NUTS / Funnel Lab
See why NUTS can fix path-length tuning and still fail on bad hierarchical geometry. The real choice is often centered vs non-centered coordinates, not sampler branding.
NUTS / Funnel Lab
Geometry decides whether warmup can save the run
Watch the same hierarchical model in two coordinate systems. The centered form can squeeze into a sharp funnel neck; the non-centered form spreads that geometry back onto a friendlier latent scale. NUTS adapts path length, but it still inherits the geometry you hand it.
Blue or green points are posterior mass, the dashed path is the adapted trajectory, and rose crosses mark where divergences cluster first.
Centered hierarchy
Local effects are stored directly, so weak data forces the sampler through a narrow scale-dependent neck.
Bulk ESS / 1k draws
211
What to watch
Neck pinches, path kinks, and divergences cluster where the local scale collapses.
Non-centered hierarchy
Local effects move onto a standard-normal base scale, so the same posterior becomes much easier for HMC and NUTS to traverse.
Bulk ESS / 1k draws
465
What to watch
Cloud stays close to isotropic and the adapted path spends more time exploring than recovering.
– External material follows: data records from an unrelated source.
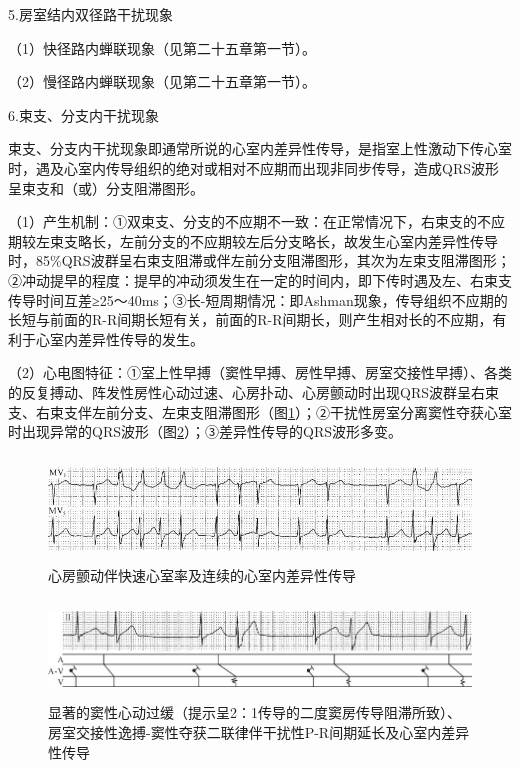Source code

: 5.房室结内双径路干扰现象

（1）快径路内蝉联现象（见第二十五章第一节）。

（2）慢径路内蝉联现象（见第二十五章第一节）。

6.束支、分支内干扰现象

束支、分支内干扰现象即通常所说的心室内差异性传导，是指室上性激动下传心室时，遇及心室内传导组织的绝对或相对不应期而出现非同步传导，造成QRS波形呈束支和（或）分支阻滞图形。

（1）产生机制：①双束支、分支的不应期不一致：在正常情况下，右束支的不应期较左束支略长，左前分支的不应期较左后分支略长，故发生心室内差异性传导时，85\%QRS波群呈右束支阻滞或伴左前分支阻滞图形，其次为左束支阻滞图形；②冲动提早的程度：提早的冲动须发生在一定的时间内，即下传时遇及左、右束支传导时间互差≥25～40ms；③长-短周期情况：即Ashman现象，传导组织不应期的长短与前面的R-R间期长短有关，前面的R-R间期长，则产生相对长的不应期，有利于心室内差异性传导的发生。

（2）心电图特征：①室上性早搏（窦性早搏、房性早搏、房室交接性早搏）、各类的反复搏动、阵发性房性心动过速、心房扑动、心房颤动时出现QRS波群呈右束支、右束支伴左前分支、左束支阻滞图形（图\ref{fig26-4}）；②干扰性房室分离窦性夺获心室时出现异常的QRS波形（图\ref{fig26-5}）；③差异性传导的QRS波形多变。

\begin{figure}[!htbp]
 \centering
 \includegraphics[width=5.58333in,height=1.10417in]{./images/Image00445.jpg}
 \captionsetup{justification=centering}
 \caption{心房颤动伴快速心室率及连续的心室内差异性传导}
 \label{fig26-4}
  \end{figure} 

\begin{figure}[!htbp]
 \centering
 \includegraphics[width=5.79167in,height=1.03125in]{./images/Image00446.jpg}
 \captionsetup{justification=centering}
 \caption{显著的窦性心动过缓（提示呈2：1传导的二度窦房传导阻滞所致）、房室交接性逸搏-窦性夺获二联律伴干扰性P-R间期延长及心室内差异性传导}
 \label{fig26-5}
  \end{figure} 

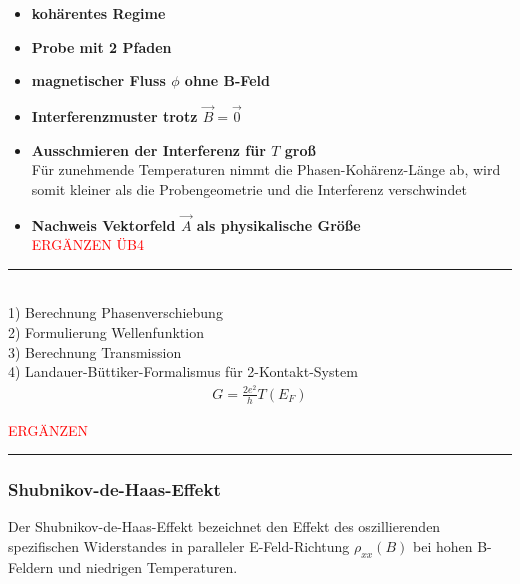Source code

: \documentclass{article}
\begin{document}
	\begin{itemize}
		\item \textbf{kohärentes Regime}
				
		
		\item \textbf{Probe mit 2 Pfaden}


		\item \textbf{magnetischer Fluss $\phi$ ohne B-Feld}		
	\end{itemize}

	\begin{itemize}
		\item \textbf{Interferenzmuster trotz $\vec{B}=\vec{0}$}
		
		
		\item \textbf{Ausschmieren der Interferenz für $T$ groß} \\
		Für zunehmende Temperaturen nimmt die Phasen-Kohärenz-Länge ab, wird somit kleiner als die Probengeometrie und die Interferenz verschwindet
	\end{itemize}


	\begin{itemize}
		\item \textbf{Nachweis Vektorfeld $\vec{A}$ als physikalische Größe}\\
		\textcolor{red}{ERGÄNZEN ÜB4}
	\end{itemize}


\newpage


{\color{violet}
\hrule
	 \\
	1) Berechnung Phasenverschiebung \\
	2) Formulierung Wellenfunktion \\
	3) Berechnung Transmission \\
	4) Landauer-Büttiker-Formalismus für 2-Kontakt-System
		\begin{align*}
			G = \frac{2e^2}{h} T(E_F)
		\end{align*}
	
	
	\textcolor{red}{ERGÄNZEN}
\hrule
}


\newpage


\subsubsection{Shubnikov-de-Haas-Effekt}
Der Shubnikov-de-Haas-Effekt bezeichnet den Effekt des oszillierenden spezifischen Widerstandes in paralleler E-Feld-Richtung $\rho_{xx}(B)$ bei hohen B-Feldern und niedrigen Temperaturen.
\end{document}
Low strength means the shared scale parameter dominates. High strength means each group effect is pinned down by its own likelihood.
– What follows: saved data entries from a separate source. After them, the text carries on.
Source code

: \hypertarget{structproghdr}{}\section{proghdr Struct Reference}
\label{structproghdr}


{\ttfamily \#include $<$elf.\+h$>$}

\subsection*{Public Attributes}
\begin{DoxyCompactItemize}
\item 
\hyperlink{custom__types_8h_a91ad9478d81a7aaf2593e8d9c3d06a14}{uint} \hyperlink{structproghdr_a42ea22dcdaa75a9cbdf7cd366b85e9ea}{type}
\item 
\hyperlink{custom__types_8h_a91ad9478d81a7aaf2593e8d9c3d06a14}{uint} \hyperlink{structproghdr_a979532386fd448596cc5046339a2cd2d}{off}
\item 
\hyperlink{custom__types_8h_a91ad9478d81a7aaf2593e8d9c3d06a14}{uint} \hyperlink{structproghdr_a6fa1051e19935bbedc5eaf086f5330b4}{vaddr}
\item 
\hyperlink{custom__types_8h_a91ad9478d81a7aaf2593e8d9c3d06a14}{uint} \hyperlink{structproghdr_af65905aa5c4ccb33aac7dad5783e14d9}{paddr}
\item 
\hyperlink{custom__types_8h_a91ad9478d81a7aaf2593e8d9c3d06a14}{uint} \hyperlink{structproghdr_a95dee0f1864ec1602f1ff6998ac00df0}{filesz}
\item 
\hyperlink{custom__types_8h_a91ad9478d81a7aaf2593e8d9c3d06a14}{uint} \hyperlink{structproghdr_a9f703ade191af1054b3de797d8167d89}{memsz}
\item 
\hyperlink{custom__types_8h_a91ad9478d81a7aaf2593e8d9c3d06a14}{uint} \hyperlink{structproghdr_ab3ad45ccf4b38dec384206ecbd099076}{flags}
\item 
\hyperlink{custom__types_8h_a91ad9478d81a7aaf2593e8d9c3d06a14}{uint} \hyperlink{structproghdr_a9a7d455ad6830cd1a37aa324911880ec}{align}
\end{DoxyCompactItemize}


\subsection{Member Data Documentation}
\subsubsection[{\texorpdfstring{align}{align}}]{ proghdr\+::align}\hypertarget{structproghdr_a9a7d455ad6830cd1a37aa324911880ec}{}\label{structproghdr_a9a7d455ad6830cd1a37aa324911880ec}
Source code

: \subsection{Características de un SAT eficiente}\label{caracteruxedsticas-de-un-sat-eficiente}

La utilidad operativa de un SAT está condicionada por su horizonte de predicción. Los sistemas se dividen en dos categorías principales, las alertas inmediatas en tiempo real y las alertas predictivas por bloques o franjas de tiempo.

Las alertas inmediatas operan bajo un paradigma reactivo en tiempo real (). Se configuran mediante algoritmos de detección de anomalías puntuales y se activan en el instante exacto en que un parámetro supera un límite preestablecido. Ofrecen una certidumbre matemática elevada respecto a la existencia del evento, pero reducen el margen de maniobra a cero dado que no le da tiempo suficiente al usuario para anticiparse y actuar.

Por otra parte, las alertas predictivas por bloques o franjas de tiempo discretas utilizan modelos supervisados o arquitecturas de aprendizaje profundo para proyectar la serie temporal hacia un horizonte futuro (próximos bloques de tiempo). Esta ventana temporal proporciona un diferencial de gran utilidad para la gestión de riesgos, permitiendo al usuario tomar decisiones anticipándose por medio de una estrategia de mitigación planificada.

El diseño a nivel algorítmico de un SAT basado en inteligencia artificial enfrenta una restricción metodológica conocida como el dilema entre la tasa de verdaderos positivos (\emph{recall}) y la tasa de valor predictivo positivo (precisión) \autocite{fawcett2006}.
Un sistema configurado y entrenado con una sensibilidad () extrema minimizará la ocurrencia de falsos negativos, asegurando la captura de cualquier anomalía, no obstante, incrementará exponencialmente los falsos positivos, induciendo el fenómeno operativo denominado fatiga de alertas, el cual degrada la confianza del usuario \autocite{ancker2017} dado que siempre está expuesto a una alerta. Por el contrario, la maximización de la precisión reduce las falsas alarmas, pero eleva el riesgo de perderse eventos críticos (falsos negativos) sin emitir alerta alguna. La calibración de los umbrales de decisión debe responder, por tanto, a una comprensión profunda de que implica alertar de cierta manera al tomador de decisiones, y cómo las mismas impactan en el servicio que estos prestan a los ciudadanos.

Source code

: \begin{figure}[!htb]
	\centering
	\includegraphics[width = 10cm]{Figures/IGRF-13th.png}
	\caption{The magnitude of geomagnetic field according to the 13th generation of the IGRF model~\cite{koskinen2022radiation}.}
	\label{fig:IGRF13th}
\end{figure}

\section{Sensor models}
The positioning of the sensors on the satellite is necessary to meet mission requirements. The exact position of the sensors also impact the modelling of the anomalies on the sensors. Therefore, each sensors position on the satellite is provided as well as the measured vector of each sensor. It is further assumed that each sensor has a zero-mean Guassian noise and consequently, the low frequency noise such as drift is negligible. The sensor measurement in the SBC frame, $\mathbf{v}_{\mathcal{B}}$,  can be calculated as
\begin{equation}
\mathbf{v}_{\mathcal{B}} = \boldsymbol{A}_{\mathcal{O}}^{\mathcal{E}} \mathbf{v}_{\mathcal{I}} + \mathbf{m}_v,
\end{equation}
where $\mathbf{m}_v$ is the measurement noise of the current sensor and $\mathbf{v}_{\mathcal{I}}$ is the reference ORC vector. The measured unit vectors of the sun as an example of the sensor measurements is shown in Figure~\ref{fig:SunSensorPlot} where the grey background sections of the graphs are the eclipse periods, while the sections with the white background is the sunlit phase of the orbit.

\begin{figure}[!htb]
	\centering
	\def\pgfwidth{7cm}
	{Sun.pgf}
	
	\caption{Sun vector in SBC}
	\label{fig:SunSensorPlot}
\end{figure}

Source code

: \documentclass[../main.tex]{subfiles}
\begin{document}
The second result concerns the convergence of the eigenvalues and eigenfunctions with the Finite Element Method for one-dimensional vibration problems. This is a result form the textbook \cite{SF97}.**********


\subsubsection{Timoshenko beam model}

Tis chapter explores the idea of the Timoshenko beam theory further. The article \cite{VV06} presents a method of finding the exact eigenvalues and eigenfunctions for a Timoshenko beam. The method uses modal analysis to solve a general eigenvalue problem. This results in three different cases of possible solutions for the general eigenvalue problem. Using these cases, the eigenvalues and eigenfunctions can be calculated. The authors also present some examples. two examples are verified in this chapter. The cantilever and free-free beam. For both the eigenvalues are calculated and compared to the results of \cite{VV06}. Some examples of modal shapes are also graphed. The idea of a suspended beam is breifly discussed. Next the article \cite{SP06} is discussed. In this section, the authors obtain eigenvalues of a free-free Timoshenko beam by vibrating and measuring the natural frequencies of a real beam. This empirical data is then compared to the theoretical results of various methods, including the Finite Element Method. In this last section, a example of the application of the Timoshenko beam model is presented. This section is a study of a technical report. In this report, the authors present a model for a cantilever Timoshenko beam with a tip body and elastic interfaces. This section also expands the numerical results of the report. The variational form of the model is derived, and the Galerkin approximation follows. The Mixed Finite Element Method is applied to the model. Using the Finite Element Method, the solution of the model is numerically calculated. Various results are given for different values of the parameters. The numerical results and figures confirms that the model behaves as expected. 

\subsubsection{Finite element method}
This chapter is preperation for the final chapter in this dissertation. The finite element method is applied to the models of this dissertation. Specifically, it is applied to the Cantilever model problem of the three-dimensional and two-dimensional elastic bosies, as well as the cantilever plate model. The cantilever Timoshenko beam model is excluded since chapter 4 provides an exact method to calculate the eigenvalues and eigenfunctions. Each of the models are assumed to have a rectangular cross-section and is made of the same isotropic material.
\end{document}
This bundles step size ambition and how hard the sampler tries to move through the posterior in one trajectory. High values reveal bad geometry faster.
Try this
Start with the weak-data funnel preset. Then keep the same weak data regime and reduce aggressiveness. You should see tuning help a little, but the non-centered panel remains much easier because the real fix is geometric.
Scenario note
Centered geometry pinches into a narrow neck, so aggressive integration throws divergences there first.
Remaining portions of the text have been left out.